Roth, the featured artist for November at Gallery Espresso, is set to graduate from SCAD next year. She started out as an animation major but changed her course.
“During my sophomore year, I changed to illustration because animation was too tedious,” she says. “Drawing something over and over again for someone else’s creativity isn’t what I wanted to do. I wanted to create art for myself, for my own mind.”
She further pursued that passion on her study abroad trip.
“I always did cartoons and stuff, but when I went to study abroad in Lacoste, my friend and I were doing blind contour lines,” Roth recalls. “Using that blind contour, I draw Lacoste in a nice line form and everyone really liked it. I was like, ‘Oh, maybe, this is something that could be cool.’ I really liked it because it was challenging and because everyone received it well. No one was doing it around me. It was nice to really challenge myself.”
Roth’s work is notable in that the figures are all one unbroken line.
“It depends on what I’m drawing. I figure out what I’m going to do first—do I want it to be covered in lines or do I want something more specific?” she shares. “The one of two people kissing, I had to sketch just the general idea, then create the line work. But normally, for a piece, once the pen goes down it’s all in the moment. I don’t know where it’s going. I might have a general idea, but I don’t really know. It usually takes a short time if I know what I’m doing, but for other pieces, like my big blue piece ‘Mobbed,’ that one took a while, only because it was layers of things. I painted the backgrounds, first layer, and second layer, but the initial line took under two minutes.”
The nature of Roth’s work makes her a bit of a perfectionist.
“There’s a piece I have that I initially drew but didn’t like it, but I had this board and I couldn’t waste it,” Roth says. “So I painted pink over it and then did the line. If I like how it is, it’s the end, but I’ll never know until it’s done. There’s a lot of throwing out paper. It might be good to someone else, but it might not be good enough for me.”
Roth has 13 pieces up at Gallery Espresso, including a collaborative piece with her professor.
“We got in touch last year through a mutual friend,” says Roth. “It was cool. He usually does black blobs and puts white on top, and mine is just the line work. It was just me putting the lines in next to his stuff but making it look like it could all go together.

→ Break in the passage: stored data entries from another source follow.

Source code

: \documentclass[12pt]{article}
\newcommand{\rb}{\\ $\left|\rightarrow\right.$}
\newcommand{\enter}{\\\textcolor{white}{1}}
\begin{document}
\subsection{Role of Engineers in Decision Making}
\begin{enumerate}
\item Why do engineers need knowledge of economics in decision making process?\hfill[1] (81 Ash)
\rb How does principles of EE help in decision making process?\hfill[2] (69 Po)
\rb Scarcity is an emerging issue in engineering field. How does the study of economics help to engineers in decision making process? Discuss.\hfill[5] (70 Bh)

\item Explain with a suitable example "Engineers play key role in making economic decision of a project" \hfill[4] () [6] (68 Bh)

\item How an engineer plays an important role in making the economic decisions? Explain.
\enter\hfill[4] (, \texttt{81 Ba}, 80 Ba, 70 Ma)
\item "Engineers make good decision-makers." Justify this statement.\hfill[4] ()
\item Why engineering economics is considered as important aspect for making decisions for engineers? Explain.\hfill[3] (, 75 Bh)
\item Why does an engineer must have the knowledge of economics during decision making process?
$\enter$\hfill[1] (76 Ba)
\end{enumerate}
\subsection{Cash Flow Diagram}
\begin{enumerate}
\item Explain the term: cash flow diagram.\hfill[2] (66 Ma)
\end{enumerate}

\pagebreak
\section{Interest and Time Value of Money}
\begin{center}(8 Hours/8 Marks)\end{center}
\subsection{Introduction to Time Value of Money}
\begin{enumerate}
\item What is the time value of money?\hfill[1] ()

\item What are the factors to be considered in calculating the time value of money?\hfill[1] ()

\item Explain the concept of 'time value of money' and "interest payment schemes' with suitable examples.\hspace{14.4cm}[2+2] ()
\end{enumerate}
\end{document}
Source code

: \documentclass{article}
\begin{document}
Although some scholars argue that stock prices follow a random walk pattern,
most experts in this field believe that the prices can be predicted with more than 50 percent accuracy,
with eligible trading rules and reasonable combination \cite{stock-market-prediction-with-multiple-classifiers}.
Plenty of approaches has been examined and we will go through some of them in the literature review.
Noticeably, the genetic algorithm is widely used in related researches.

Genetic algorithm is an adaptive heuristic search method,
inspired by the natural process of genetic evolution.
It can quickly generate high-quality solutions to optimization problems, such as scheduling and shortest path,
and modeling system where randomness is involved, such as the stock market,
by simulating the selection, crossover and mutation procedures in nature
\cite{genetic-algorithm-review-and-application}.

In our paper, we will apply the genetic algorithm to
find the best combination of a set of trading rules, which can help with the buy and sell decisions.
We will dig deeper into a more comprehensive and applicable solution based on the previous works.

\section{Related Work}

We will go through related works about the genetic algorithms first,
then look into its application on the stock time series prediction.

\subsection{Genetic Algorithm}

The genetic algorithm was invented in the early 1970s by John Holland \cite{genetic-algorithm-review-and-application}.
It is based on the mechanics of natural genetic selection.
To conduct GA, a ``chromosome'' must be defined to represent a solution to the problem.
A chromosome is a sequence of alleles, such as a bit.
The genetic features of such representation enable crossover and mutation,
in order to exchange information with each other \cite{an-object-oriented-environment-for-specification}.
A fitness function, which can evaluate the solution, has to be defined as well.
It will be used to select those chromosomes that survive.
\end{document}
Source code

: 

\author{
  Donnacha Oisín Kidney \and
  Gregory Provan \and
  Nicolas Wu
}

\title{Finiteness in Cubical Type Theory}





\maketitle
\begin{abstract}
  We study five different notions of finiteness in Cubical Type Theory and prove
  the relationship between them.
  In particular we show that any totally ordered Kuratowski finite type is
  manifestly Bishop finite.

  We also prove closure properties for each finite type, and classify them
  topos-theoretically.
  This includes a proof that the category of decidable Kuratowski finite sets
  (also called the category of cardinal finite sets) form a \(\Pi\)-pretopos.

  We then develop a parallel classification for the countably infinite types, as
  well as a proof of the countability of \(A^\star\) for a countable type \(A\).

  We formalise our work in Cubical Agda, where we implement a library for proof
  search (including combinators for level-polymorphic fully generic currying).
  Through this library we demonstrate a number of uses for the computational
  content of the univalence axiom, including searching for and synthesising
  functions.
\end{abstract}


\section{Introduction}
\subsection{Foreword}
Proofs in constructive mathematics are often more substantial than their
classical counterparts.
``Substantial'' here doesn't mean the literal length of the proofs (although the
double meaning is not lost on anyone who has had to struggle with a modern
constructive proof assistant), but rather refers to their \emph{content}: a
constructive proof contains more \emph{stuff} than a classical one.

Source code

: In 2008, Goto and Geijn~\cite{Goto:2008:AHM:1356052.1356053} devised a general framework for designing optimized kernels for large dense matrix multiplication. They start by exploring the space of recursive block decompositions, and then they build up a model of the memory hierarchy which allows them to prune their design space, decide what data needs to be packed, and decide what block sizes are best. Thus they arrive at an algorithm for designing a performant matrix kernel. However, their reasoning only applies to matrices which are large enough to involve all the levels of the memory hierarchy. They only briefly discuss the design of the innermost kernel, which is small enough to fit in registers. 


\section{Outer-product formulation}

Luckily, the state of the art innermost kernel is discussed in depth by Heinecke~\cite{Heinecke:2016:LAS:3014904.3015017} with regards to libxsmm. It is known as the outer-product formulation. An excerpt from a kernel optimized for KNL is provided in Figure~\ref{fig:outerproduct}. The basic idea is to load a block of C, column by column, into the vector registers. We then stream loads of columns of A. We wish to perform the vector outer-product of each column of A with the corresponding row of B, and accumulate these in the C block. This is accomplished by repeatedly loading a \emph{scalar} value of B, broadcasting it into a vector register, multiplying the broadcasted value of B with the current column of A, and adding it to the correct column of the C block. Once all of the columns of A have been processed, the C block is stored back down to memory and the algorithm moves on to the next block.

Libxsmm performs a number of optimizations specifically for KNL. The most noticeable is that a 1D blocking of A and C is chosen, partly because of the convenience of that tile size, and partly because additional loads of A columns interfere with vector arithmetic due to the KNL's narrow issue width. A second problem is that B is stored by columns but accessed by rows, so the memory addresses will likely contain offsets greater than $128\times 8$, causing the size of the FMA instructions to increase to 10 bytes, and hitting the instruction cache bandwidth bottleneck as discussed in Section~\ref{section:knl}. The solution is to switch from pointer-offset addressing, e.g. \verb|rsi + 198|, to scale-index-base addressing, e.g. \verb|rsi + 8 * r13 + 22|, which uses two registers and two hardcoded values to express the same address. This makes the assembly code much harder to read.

Just looking at it, you can see they’re obviously different, but it comes together.”
You’ll also find Roth’s work at the Alida Hotel, the stunning new boutique hotel on Williamson Street.
“I was contacted by Keep Shop, the boutique shop at the Alida, earlier in the summer,” says Roth. “I was really honored that they saw my line work and thought my work would suit the aesthetic for such an elegant establishment.”
The Alida is named after Alida Harper, an early historian and preservation figure in Savannah. Harper’s likeness graces the front cover of notebooks created especially for the shop.
“She was a pioneer in the restoration movement,” Roth says. “I’m happy I can create a piece that will forever represent someone so great and be presented by a wonderful place.”